There’s one thing in the summary from the July meeting that I’d like to highlight, and that’s the bit about the advisory committees. I’m not sure all ALIA members know what the advisory committees are, but they’re important. They’re committees, ostensibly appointed by the Board (usually after receiving nominations from members), that are meant to advise the Board on certain matters. Basically, the Board isn’t that big, and can’t possibly include someone to represent every sector and special interest in our profession. Also, Board members aren’t elected to represent only certain sectors – we’re meant to represent the membership as a whole. So if the Board is debating something that might affect, say, TAFE libraries, they should get input from the people who know about TAFE libraries. Likewise, the people who know about TAFE libraries might hear of something that the Board should know about, or they might want ALIA to do something to support TAFE librarians in particular. So there needs to be a mechanism by which they can bring these matters to the Board. Hence the existence of the TAFE Libraries Advisory Committee.

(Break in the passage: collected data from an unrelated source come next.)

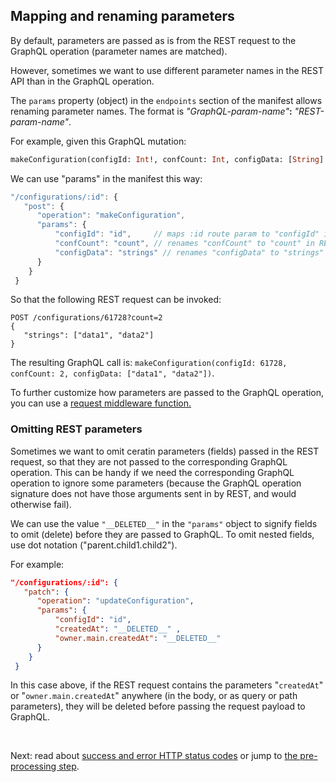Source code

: ## Mapping and renaming parameters
By default, parameters are passed as is from the REST request to the GraphQL operation (parameter names are matched).

However, sometimes we want to use different parameter names in the REST API than in the GraphQL operation.

The `params` property (object) in the `endpoints` section of the manifest allows renaming parameter names. The format is *"GraphQL-param-name"***:** *"REST-param-name"*.

For example, given this GraphQL mutation:
```graphql
makeConfiguration(configId: Int!, confCount: Int, configData: [String]!)
```
We can use "params" in the manifest this way:
```js
"/configurations/:id": {
   "post": {
      "operation": "makeConfiguration",
      "params": {
	      "configId": "id",     // maps :id route param to "configId" in GraphQL
	      "confCount": "count", // renames "confCount" to "count" in REST,
	      "configData": "strings" // renames "configData" to "strings" in REST
      }
    }
 }
```

 So that the following REST request can be invoked:
 ```
POST /configurations/61728?count=2
{
	"strings": ["data1", "data2"]
}
```

The resulting GraphQL call is:
 `makeConfiguration(configId: 61728, confCount: 2, configData: ["data1", "data2"])`.

To further customize how parameters are passed to the GraphQL operation, you can use a [request middleware function.](Middleware%20functions.md)

### Omitting REST parameters
Sometimes we want to omit ceratin parameters (fields) passed in the REST request, so that they are not passed to the corresponding GraphQL operation. This can be handy if we need the corresponding GraphQL operation to ignore some parameters (because the GraphQL operation signature does not have those arguments sent in by REST, and would otherwise fail).

We can use the value  `"__DELETED__"`  in the `"params"` object to signify fields to omit (delete) before they are passed to GraphQL. To omit nested fields, use dot notation ("parent.child1.child2").

For example:

```json
"/configurations/:id": {
   "patch": {
      "operation": "updateConfiguration",
      "params": {
	      "configId": "id",
	      "createdAt": "__DELETED__" ,
	      "owner.main.createdAt": "__DELETED__"
      }
    }
 }
```
In this case above, if the REST request contains the parameters "`createdAt`" or "`owner.main.createdAt`" anywhere (in the body, or as query or path parameters), they will be deleted before passing the request payload to GraphQL.

<br>

Next: read about [success and error HTTP status codes](Success%20and%20error%20status%20codes.md) or jump to [the pre-processing step](Pre-processing%20step.md).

I have sat on an advisory committee – I was on the New Generation Advisory Committee, and it was a very interesting (mostly positive) experience. One of the many lessons I learned was that the process outlined in the above paragraph is the ideal, but not the reality. The reality was that we were often a bit confused about what we were meant to be doing, we were rarely actually asked by the Board to do anything, and, I’m sorry to say, our submissions to the Board often received no response.
Earlier this year ALIA finally conducted a thorough review of the advisory committees, including touching base with some committees that hadn’t met for over a year. Substantial discussion at Board meetings demonstrated both recognition that the committees had not been well supported or utilised, and commitment to improve that. We talked about how we can ensure that we’re asking for input from advisory committees whenever we can, and about how we can report to them and get them to report to us. Basically, we want to make sure that matters which affect a certain group of people will actually receive input from that group, and that the group know that it happens. Radical, I know.
One of the things that we, as Board members, agreed to was that we would each act as a point of contact for several advisory committees. This is not a new idea – when I first started with NGAC we had Kate Sinclair as our Board contact – but I’m really pleased to see it reintroduced. How it will work in practice is somewhat up to the committee and the Board member to nut out, but the idea is that if we have one Board member acting as the liaison point for each committee, then the communication will flow better in both directions. It’ll be our responsibility to keep the advisory committee informed of what we’re doing, and it’ll give committee members a direct communication channel. It makes both parties accountable to each other.
If you’d like to have a greater say in what ALIA does and what issues the Board works on, or what we do with the issues already in front of us, keep an eye out for more announcements about the advisory committees. There will likely be opportunities to join committees coming up over the next year as we try to revitalise some of the dormant committees and create new ones where the need exists. And for those of you who have patiently worked away as part of an advisory committee, I hope to be a part of making better use of your efforts in the future.
(P.S. I’m going to the IFLA conference in Singapore this week – it’ll be my first time at an IFLA conference! I’ll try to find the time afterwards to write a blog post about it. If you’re going as well, come and visit me in the poster sessions, or at one of the many social functions that I’m sure we’ll all be attending.)